« Penser l’avenir de la relation franco-allemande »

Intervention de Jean-Pierre Chevènement, ancien ministre, fondateur et président d’honneur de la Fondation Res Publica, lors du colloque « France-Allemagne : convergences et divergences des intérêts fondamentaux de long terme » du mardi 15 février 2022.

Merci aux trois intervenants pressentis par Marie-Françoise Bechtel. Ils nous ont donné des éclairages à certains égards convergents parce qu’inquiétants sur la relation franco-allemande.

À partir de l’intitulé du colloque, « France-Allemagne, convergences et divergences des intérêts fondamentaux à long terme », j’essaierai d’introduire un plus grand irénisme en rappelant quand même que l’Allemagne a été vaincue à deux reprises dans deux conflits mondiaux, écrasée, réduite en cendres à l’occasion du deuxième et jetée dans un trouble profond dont témoigne par exemple le rôle extraordinaire des Verts. Quel pays a dans son gouvernement un ministre des Affaires étrangères et un ministre de l’Économie verts ? Lesquels, plus technophobes que technophiles, professent un très grand scepticisme sur les bienfaits de la technique, incarnant une idéologie « post-nazie », dirait Michel Onfray, inspirée du grand trouble qui, à la découverte des horreurs du nazisme, a provoqué dans l’intelligentsia allemande une véritable révolution intellectuelle. Je pense au « principe de responsabilité » de Hans Jonas et à « l’heuristique de la peur » qui fonde le « principe de précaution ».
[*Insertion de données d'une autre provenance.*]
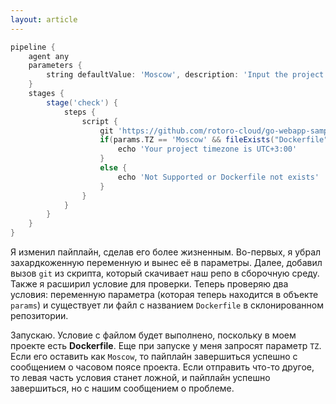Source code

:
```yaml
---
layout: article
---
```

```groovy
pipeline {
    agent any
    parameters {
        string defaultValue: 'Moscow', description: 'Input the project timezone', name: 'TZ'
    }
    stages {
        stage('check') {
            steps {
                script {
                    git 'https://github.com/rotoro-cloud/go-webapp-sample.git'
                    if(params.TZ == 'Moscow' && fileExists("Dockerfile")) {
                        echo 'Your project timezone is UTC+3:00'
                    }
                    else {
                        echo 'Not Supported or Dockerfile not exists'
                    }
                }
            }
        }
    }
}
```

Я изменил пайплайн, сделав его более жизненным. Во-первых, я убрал захардкоженную переменную и вынес её в параметры. Далее, добавил вызов `git` из скрипта, который скачивает наш репо в сборочную среду. Также я расширил условие для проверки. Теперь проверяю два условия: переменную параметра (которая теперь находится в объекте `params`) и существует ли файл с названием `Dockerfile` в склонированном репозитории.

Запускаю. Условие с файлом будет выполнено, поскольку в моем проекте есть **Dockerfile**. Еще при запуске у меня запросят параметр `TZ`. Если его оставить как `Moscow`, то пайплайн завершиться успешно с сообщением о часовом поясе проекта. Если отправить что-то другое, то левая часть условия станет ложной, и пайплайн успешно завершиться, но с нашим сообщением о проблеме.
Du point de vue de la France nous devons bien accepter l’idée que nous avons été marqués par trois guerres : Sedan, la Guerre de 1914-1918, « cell’ que j’préfère », chantait Brassens, et puis l’humiliation de 1940 que nous ne pardonnons pas aux Allemands de nous avoir infligée, bien qu’elle soit révélatrice d’une démobilisation générale des démocraties, britannique au moins autant – voire plus – que française, otages de la politique d’appeasement américaine. Rappelons que les États-Unis ne sont rentrés en guerre que lorsque Hitler la leur a déclarée à la fin de 1941. Et l’un de nos alliés traditionnels, la Russie, nous a fait défaut dans des conditions sur lesquelles je ne veux pas revenir puisque tout cela prête à controverse.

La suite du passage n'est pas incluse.